I wobbled to my feet, dazed, and wiped the blood from my nose. That’s one heck of a right cross. I’d just been knocked out by a forgotten resolution with a vendetta. Before I even realized I was in the ring, I was on my back.
In case you’re worried, this situation played out in my mind, not in real life. I had checked my blog post schedule only to find “year of brave” penciled in for today. That’s when it hit me: I’ve completely forgotten about my word for the year. I haven’t thought about it in over a month. Big deal, you say? To a recovering perfectionist with any kind of platform, the internal beating began.
Gee, what a fabulous example of intentionality you’re providing. Great job.
After the excuses and blame shifting and self-justification were all met by more biting sarcasm, Jesus stepped in to have His say.

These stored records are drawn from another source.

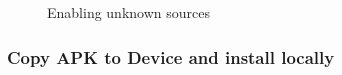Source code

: \begin{figure}[H]

  \caption{Enabling unknown sources}%

  \label{fig:unknownsources}
\end{figure}

\subsubsection{Copy APK to Device and install
locally}\label{copy-apk-to-device-and-install-locally}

“What a fabulous example of intentionality I have provided in her place. I have satisfied every demand on her behalf and gained the changeless approval of My Father over her. She can let down her guard and face up to her weaknesses because that’s where I show off. She doesn’t have to be perfect. That’s been accomplished for her, and it. is. finished.“
The accusations were gone; shame had fled. All that was left was the same grace that pulled the woman caught in adultery up from the dust so many years before. The same compassion, the same power, the same reckless love.
And grace becomes worship.
It’s interesting that praise can fit so perfectly into the space that remains when the enemy flees. Every stone dropped from guilty hands, once meant to be the method of execution, now piled high as a monument to the Bringer of life. Let me keep coming back to this altar. Circle me back around to remember who You were and are and always will be.
The gospel transforms my best intentions to show off for the Lord into opportunities to deepen my walk with the Lord. Maybe this year of brave was never supposed to be a showcase of my courage but a display of His goodness. Because He is with me, I can be more confident than I could ever dream of being on my own, and every time I stumble, I know I’ll be caught. Not by a gleefully observant critic, but by the One who is for me in it and with me through it. (If I ever wrap my mind around the grace-saturated absurdity of this truth, I’ll let you know.)
This is getting back up. This is being dusted off, kissed on the forehead, and offered His hand as we move forward together. This is a brave second chance. Tomorrow I’ll probably need another, but that’s okay. He’s already there, waiting for me.
He’s waiting for you, too. Where might you need a do-over? A chance to lean on His strength in your weakness? A song of His great love for you?